System design interviews and architecture decisions share the same core knowledge: understanding how each layer of a modern web system works, when to introduce it, and what breaks when you get it wrong. This guide walks through every layer from the user’s browser to the database, and ties it all together with a complete URL shortener design.

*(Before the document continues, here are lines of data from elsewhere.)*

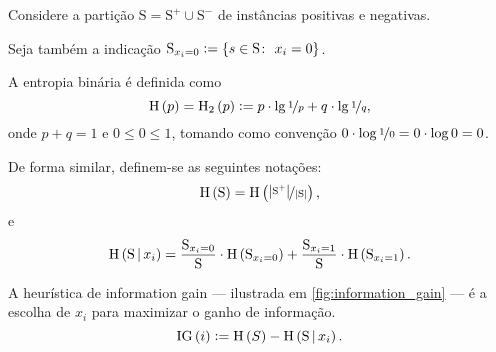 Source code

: \begin{definicao}
  Considere a partição $\mathrm{S}=\mathrm{S}^+\cup\mathrm{S}^-$ de instâncias positivas e negativas.

  Seja também a indicação $\mathrm{S}_{x_i=0}\vcentcolon=\left\{s\in \mathrm{S}\colon\ x_i=0\vphantom{1j}\right\}$.
  
  A entropia binária é definida como
  \[
    \mathrm{H}\left(p\vphantom{1j}\right) = \mathrm{H}_2\left(p\vphantom{1j}\right) \vcentcolon= p\cdot\lg\nicefrac{1}{p} + q\cdot\lg\nicefrac{1}{q},
  \]
  onde $p+q=1$ e $0\leq 0\leq1$, tomando como convenção $0\cdot\log\nicefrac{1}{0}=0\cdot\log0=0$.

  De forma similar, definem-se as seguintes notações:
  \[
    \mathrm{H}\left(\mathrm{S}\vphantom{1j}\right) = \mathrm{H}\left(\nicefrac{\left|\mathrm{S}^+\vphantom{1j}\right|}{\left|\mathrm{S}\vphantom{1j}\right|}\vphantom{1j}\right),
  \]
  e
  \[
    \mathrm{H}\left(\mathrm{S}\,\middle|\, x_i\vphantom{1j}\right) = \frac{\mathrm{S}_{x_i=0}}{\mathrm{S}}\cdot\mathrm{H}\left(\mathrm{S}_{x_i=0}\vphantom{1j}\right) + \frac{\mathrm{S}_{x_i=1}}{\mathrm{S}}\cdot\mathrm{H}\left(\mathrm{S}_{x_i=1}\vphantom{1j}\right).
  \]
\end{definicao}

\begin{figure}
  \label{fig:information_gain}
\end{figure}

\begin{definicao}
  A heurística de information gain --- ilustrada em \autoref{fig:information_gain} --- é a escolha de $x_i$ para maximizar o ganho de informação.
  \[
    \mathrm{IG}\left(i\vphantom{1j}\right) \vcentcolon= \mathrm{H}\left(S\vphantom{1j}\right) - \mathrm{H}\left(\mathrm{S}\,\middle|\, x_i\vphantom{1j}\right).
  \]
\end{definicao}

The Framework: How to Think About System Design

Whether you are designing a system at work or in an interview, follow this sequence:

  1. Requirements: What exactly does the system need to do? (Functional + non-functional)
  2. Estimation: How much traffic, storage, and bandwidth? (Back-of-envelope math)
  3. High-Level Design: Draw the architecture with all major components
  4. Deep Dive: Zoom into the most critical or complex components
  5. Bottlenecks: What breaks at 10x scale? How do you fix it?

Now let us walk through each layer of the architecture.

Layer 1: DNS and CDN

Every request starts with a DNS lookup. The user types app.example.com and the browser resolves it to an IP address. In a production system, this is where your first optimization happens.

  • DNS-based load balancing: Route53 (AWS), Cloud DNS (GCP) can return different IPs based on geography, health checks, or weighted distribution
  • CDN (Content Delivery Network): Static assets (JS, CSS, images) are cached at edge servers worldwide. CloudFront, Cloudflare, or Fastly serve files from the nearest edge — 20ms instead of 200ms
# Typical CDN setup for a web app:
# Origin: your-server.example.com (one region)
# CDN: cdn.example.com (200+ edge locations)

# HTML references the CDN:
# <script src="https://cdn.example.com/app.js"></script>
# <link href="https://cdn.example.com/styles.css">

# First request: CDN fetches from origin, caches at edge
# Subsequent requests: served from edge cache (sub-20ms)

Layer 2: Load Balancer

A load balancer distributes incoming requests across multiple application servers. It is the single most important component for horizontal scaling.

L4 vs L7 Load Balancing

  • L4 (Transport): Routes based on IP/port. Fast, but cannot inspect HTTP headers or URLs. Used for TCP/UDP traffic.
  • L7 (Application): Routes based on HTTP headers, URL paths, cookies. Can do SSL termination, request modification, and content-based routing.

Algorithms

  • Round Robin: Each request goes to the next server in sequence. Simple, works when servers are identical.
  • Least Connections: Routes to the server with the fewest active connections. Better for varying request durations.
  • Consistent Hashing: Routes based on a hash of the request key (user ID, session). Ensures the same user hits the same server — critical for WebSocket or cache-dependent workloads.
# nginx load balancer configuration
upstream backend {
    least_conn;

    server app1.internal:8080 weight=3;
    server app2.internal:8080 weight=3;
    server app3.internal:8080 weight=1;  # smaller instance

    # Health checks
    server app4.internal:8080 backup;    # only if others are down
}

server {
    listen 443 ssl;
    server_name api.example.com;

    # SSL termination happens here
    ssl_certificate     /etc/ssl/cert.pem;
    ssl_certificate_key /etc/ssl/key.pem;

    location / {
        proxy_pass http://backend;
        proxy_set_header X-Real-IP $remote_addr;
    }
}

Layer 3: API Gateway

An API gateway sits between clients and your microservices, handling cross-cutting concerns so your services do not have to.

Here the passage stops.